For those unfamiliar with Stevenson’s tale, “Long John Silver” is a pirate who hoodwinks a young boy, a crew of sailors, a doctor, a professional ship’s Captain, and a few others on a voyage to recapture a treasure. Silver has the “gift of gab”; salted with a lifetime of experience in getting what he wants.
What strikes one about Silver’s character is his ability to see things as they are and change his behavior to suit the circumstance. If a lie suits his purpose, he lies. If the truth suits his purpose, he tells the truth. What he lacks is morality.
Silver is a narcissist. He has an egoistic admiration of himself that includes self-flattery, arrogance, and a sharp tongue that cuts like a blade. When confronted with one whom Silver disagrees, he cajoles, belittles, or verbally (sometimes physically) attacks his opposition.
If disagreeing, belittling, and cajoling fail, a narcissist changes the focus of attention with a manufactured distraction.
Putting aside Silver’s narcissistic amorality, he understands a truth about human beings. Silver represents belief that money, power, and prestige rule the high seas and land. With the skill of a practiced politician, Silver manipulates events to conform to plan.
The curious piece of Stevenson’s story is Silver’s prediction that Ben Gunn, a stranded buccaneer on Treasure Island, would be cheated out of a share of the treasure even though he played a major part in the treasure hunters’ success.

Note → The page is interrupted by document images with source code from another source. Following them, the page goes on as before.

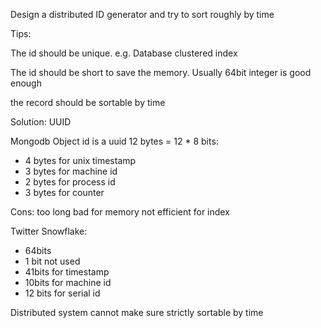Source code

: Design a distributed ID generator and try to sort roughly by time

Tips:

The id should be unique. e.g. Database clustered index

The id should be short to save the memory. Usually 64bit integer is good enough

the record should be sortable by time

Solution: UUID

Mongodb Object id is a uuid 12 bytes = 12 \* 8 bits:

* 4 bytes for unix timestamp
* 3 bytes for machine id
* 2 bytes for process id
* 3 bytes for counter

Cons: too long bad for memory not efficient for index

Twitter Snowflake:

* 64bits
* 1 bit not used
* 41bits for timestamp 
* 10bits for machine id
* 12 bits for serial id

Distributed system cannot make sure strictly sortable by time

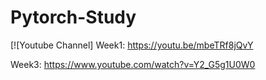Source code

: # Pytorch-Study

[![Youtube Channel]
Week1: https://youtu.be/mbeTRf8jQvY

Week3: https://www.youtube.com/watch?v=Y2_G5g1U0W0
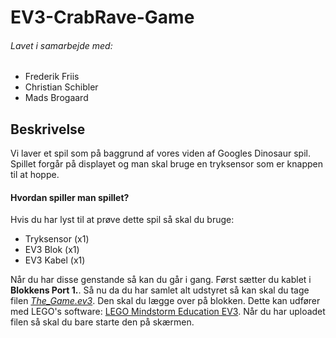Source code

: # EV3-CrabRave-Game
###### Lavet i samarbejde med:
- Frederik Friis
- Christian Schibler
- Mads Brogaard

## Beskrivelse
Vi laver et spil som på baggrund af vores viden af Googles Dinosaur spil. Spillet forgår på displayet og man skal bruge en tryksensor som er knappen til at hoppe. 


#### Hvordan spiller man spillet?
Hvis du har lyst til at prøve dette spil så skal du bruge:
- Tryksensor (x1)
- EV3 Blok (x1)
- EV3 Kabel (x1)

Når du har disse genstande så kan du går i gang. Først sætter du kablet i **Blokkens Port 1.**. Så nu da du har samlet alt udstyret så kan skal du tage filen [*The_Game.ev3*](docs/EV3-CrabRave-Game/The_Game.ev3). Den skal du lægge over på blokken. Dette kan udfører med LEGO's software: [LEGO Mindstorm Education EV3](https://education.lego.com/en-us/downloads/mindstorms-ev3/software). Når du har uploadet filen så skal du bare starte den på skærmen. 
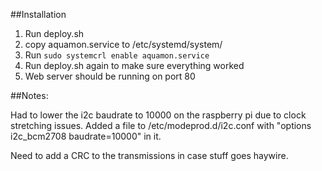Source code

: ##Installation

1. Run deploy.sh
2. copy aquamon.service to /etc/systemd/system/
3. Run `sudo systemcrl enable aquamon.service`
4. Run deploy.sh again to make sure everything worked
5. Web server should be running on port 80

##Notes:

Had to lower the i2c baudrate to 10000 on the raspberry pi due to clock stretching issues. Added a file to /etc/modeprod.d/i2c.conf with "options i2c_bcm2708 baudrate=10000" in it.

Need to add a CRC to the transmissions in case stuff goes haywire.
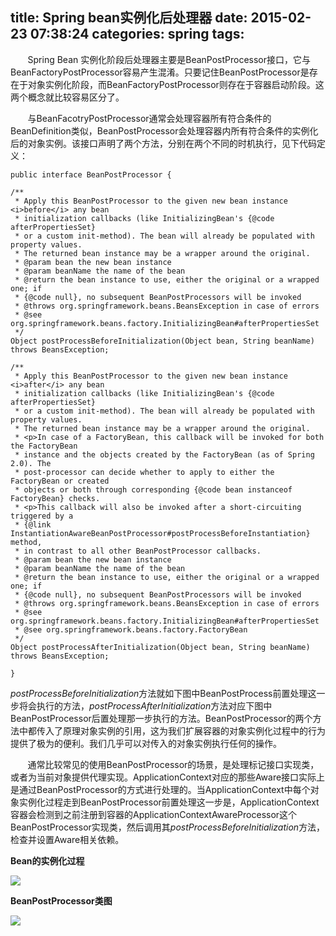 title: Spring bean实例化后处理器
date: 2015-02-23 07:38:24
categories: spring
tags:
---

&nbsp;&nbsp;&nbsp;&nbsp;&nbsp;&nbsp;&nbsp;Spring Bean 实例化阶段后处理器主要是BeanPostProcessor接口，它与BeanFactoryPostProcessor容易产生混淆。只要记住BeanPostProcessor是存在于对象实例化阶段，而BeanFactoryPostProcessor则存在于容器启动阶段。这两个概念就比较容易区分了。<!--more-->

&nbsp;&nbsp;&nbsp;&nbsp;&nbsp;&nbsp;&nbsp;与BeanFacotryPostProcessor通常会处理容器所有符合条件的BeanDefinition类似，BeanPostProcessor会处理容器内所有符合条件的实例化后的对象实例。该接口声明了两个方法，分别在两个不同的时机执行，见下代码定义：

	public interface BeanPostProcessor {

	/**
	 * Apply this BeanPostProcessor to the given new bean instance <i>before</i> any bean
	 * initialization callbacks (like InitializingBean's {@code afterPropertiesSet}
	 * or a custom init-method). The bean will already be populated with property values.
	 * The returned bean instance may be a wrapper around the original.
	 * @param bean the new bean instance
	 * @param beanName the name of the bean
	 * @return the bean instance to use, either the original or a wrapped one; if
	 * {@code null}, no subsequent BeanPostProcessors will be invoked
	 * @throws org.springframework.beans.BeansException in case of errors
	 * @see org.springframework.beans.factory.InitializingBean#afterPropertiesSet
	 */
	Object postProcessBeforeInitialization(Object bean, String beanName) throws BeansException;

	/**
	 * Apply this BeanPostProcessor to the given new bean instance <i>after</i> any bean
	 * initialization callbacks (like InitializingBean's {@code afterPropertiesSet}
	 * or a custom init-method). The bean will already be populated with property values.
	 * The returned bean instance may be a wrapper around the original.
	 * <p>In case of a FactoryBean, this callback will be invoked for both the FactoryBean
	 * instance and the objects created by the FactoryBean (as of Spring 2.0). The
	 * post-processor can decide whether to apply to either the FactoryBean or created
	 * objects or both through corresponding {@code bean instanceof FactoryBean} checks.
	 * <p>This callback will also be invoked after a short-circuiting triggered by a
	 * {@link InstantiationAwareBeanPostProcessor#postProcessBeforeInstantiation} method,
	 * in contrast to all other BeanPostProcessor callbacks.
	 * @param bean the new bean instance
	 * @param beanName the name of the bean
	 * @return the bean instance to use, either the original or a wrapped one; if
	 * {@code null}, no subsequent BeanPostProcessors will be invoked
	 * @throws org.springframework.beans.BeansException in case of errors
	 * @see org.springframework.beans.factory.InitializingBean#afterPropertiesSet
	 * @see org.springframework.beans.factory.FactoryBean
	 */
	Object postProcessAfterInitialization(Object bean, String beanName) throws BeansException;

	}

*postProcessBeforeInitialization*方法就如下图中BeanPostProcess前置处理这一步将会执行的方法，*postProcessAfterInitialization*方法对应下图中BeanPostProcessor后置处理那一步执行的方法。BeanPostProcessor的两个方法中都传入了原理对象实例的引用，这为我们扩展容器的对象实例化过程中的行为提供了极为的便利。我们几乎可以对传入的对象实例执行任何的操作。

&nbsp;&nbsp;&nbsp;&nbsp;&nbsp;&nbsp;&nbsp;通常比较常见的使用BeanPostProcessor的场景，是处理标记接口实现类，或者为当前对象提供代理实现。ApplicationContext对应的那些Aware接口实际上是通过BeanPostProcessor的方式进行处理的。当ApplicationContext中每个对象实例化过程走到BeanPostProcessor前置处理这一步是，ApplicationContext容器会检测到之前注册到容器的ApplicationContextAwareProcessor这个BeanPostProcessor实现类，然后调用其*postProcessBeforeInitialization*方法，检查并设置Aware相关依赖。



**Bean的实例化过程**

![](/img/Bean的实例化过程.png)



**BeanPostProcessor类图**  

![](/img/beanpostprocessor.png)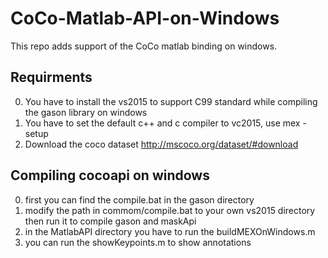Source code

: # CoCo-Matlab-API-on-Windows
This repo adds support of the CoCo matlab binding on windows.

## Requirments
0. You have to install the vs2015 to support C99 standard while compiling the gason library on windows
0. You have to set the default c++ and c compiler to vc2015, use mex -setup
0. Download the coco dataset http://mscoco.org/dataset/#download

## Compiling cocoapi on windows

0. first you can find the compile.bat in the gason directory
0. modify the path in commom/compile.bat to your own vs2015 directory then run it to compile gason and maskApi
0. in the MatlabAPI directory you have to run the buildMEXOnWindows.m
0. you can run the showKeypoints.m to show annotations
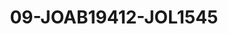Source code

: ---
title: 09-JOAB19412-JOL1545
image: /v1543919832/viterbo/09-JOAB19412-JOL1545.jpg
brand: jolie
layout: vestito
---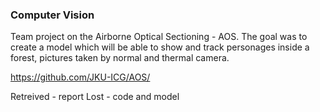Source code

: ### Computer Vision

Team project on the Airborne Optical Sectioning - AOS. The goal was to create a model which will be able to show and track personages inside a forest, pictures taken by normal and thermal camera.

https://github.com/JKU-ICG/AOS/

Retreived - report
Lost - code and model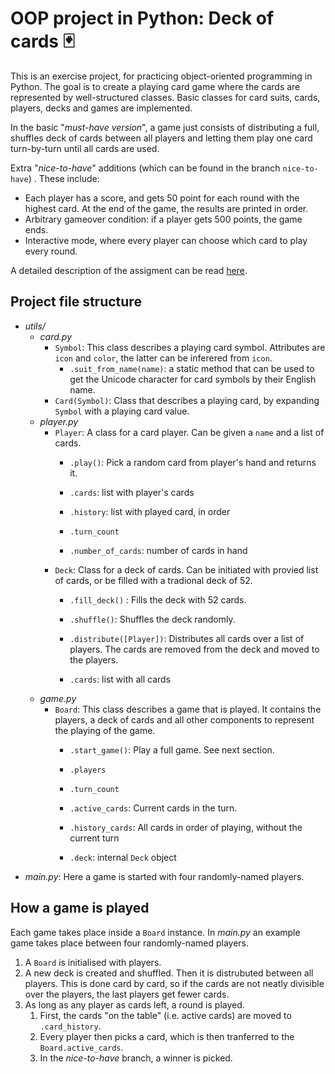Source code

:# OOP project in Python: Deck of cards 🃏

This is an exercise project, for practicing object-oriented programming in Python. The goal is to create a playing card game where the cards are represented by well-structured classes. Basic classes for card suits, cards, players, decks and games are implemented. 

In the basic "*must-have version*", a game just consists of distributing a full, shuffles deck of cards between all players and letting them play one card turn-by-turn until all cards are used. 

Extra "*nice-to-have*" additions (which can be found in the branch `nice-to-have`) . These include:

- Each player has a score, and gets 50 point for each round with the highest card. At the end of the game, the results are printed in order.
- Arbitrary gameover condition: if a player gets 500 points, the game ends.
- Interactive mode, where every player can choose which card to play every round.

A detailed description of the assigment can be read [here](https://github.com/becodeorg/ANT-Theano-2-27/blob/main/2.python/2.python_advanced/01.OOP/5.oop_project.md). 

## Project file structure

* _utils/_
  * _card.py_
    * `Symbol`: This class describes a playing card symbol. Attributes are `icon` and `color`, the latter can be inferered from `icon`.
      * `.suit_from_name(name)`: a static method that can be used to get the Unicode character for card symbols by their English name. 
    * `Card(Symbol)`: Class that describes a playing card, by expanding `Symbol` with a playing card value.
  * _player.py_
    * `Player`: A class for a card player. Can be given a `name`  and a list of cards.
      * `.play()`: Pick a random card from player's hand and returns it. 
        
      * `.cards`: list with player's cards
      * `.history`: list with played card, in order
      * `.turn_count`
      * `.number_of_cards`: number of cards in hand
    * `Deck`: Class for a deck of cards. Can be initiated with provied list of cards, or be filled with a tradional deck of 52.
      * `.fill_deck()` : Fills the deck with 52 cards.
      * `.shuffle()`: Shuffles the deck randomly.
      * `.distribute([Player])`: Distributes all cards over a list of players. The cards are removed from the deck and moved to the players. 
        
      * `.cards`: list with all cards
  * _game.py_
    * `Board`: This class describes a game that is played. It contains the players, a deck of cards and all other components to represent the playing of the game.
      * `.start_game()`: Play a full game. See next section.
        
      * `.players`
      * `.turn_count`
      * `.active_cards`: Current cards in the turn.
      * `.history_cards`: All cards in order of playing, without the current turn
      * `.deck`: internal `Deck` object
* _main.py_: Here a game is started with four randomly-named players. 

## How a game is played

Each game takes place inside a `Board` instance. In *main.py* an example game takes place between four randomly-named players. 

1. A `Board` is initialised with players. 
2. A new deck is created and shuffled. Then it is distrubuted between all players. This is done card by card, so if the cards are not neatly divisible over the players, the last players get fewer cards.
3. As long as any player as cards left, a round is played. 
   1. First, the cards "on the table" (i.e. active cards) are moved to `.card_history`. 
   2. Every player then picks a card, which is then tranferred to the `Board.active_cards`. 
   3. In the *nice-to-have* branch, a winner is picked.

Gunn is an anti-hero who has lost his mind because of his isolation on the island. Gunn is like a modern-day homeless man abandoned by society.
Silver’s plan is to capture the wealth of a buried treasure. Though not entirely successful, he captures a share of the booty by co-opting Jim Hawkins, a cabin boy with a yearning for the sea. In the end, Silver escapes the clutches of British authorities who would have convicted him for mutiny, and possibly, attempted murder.
What Silver points out is that the doctor, ship’s captain, and other survivors of “Treasure Island”, will cheat Gunn of his fair share. Gunn is given 1000 Sovereigns (English pounds) and the rest (hundreds of thousands per person) is distributed to the surviving voyagers. Silver infers all human beings are pirates.
Some pirates wear suits, speak the King’s English, and live in the city; a Pogo version of “We have met the enemy-of-the-people and he is us.”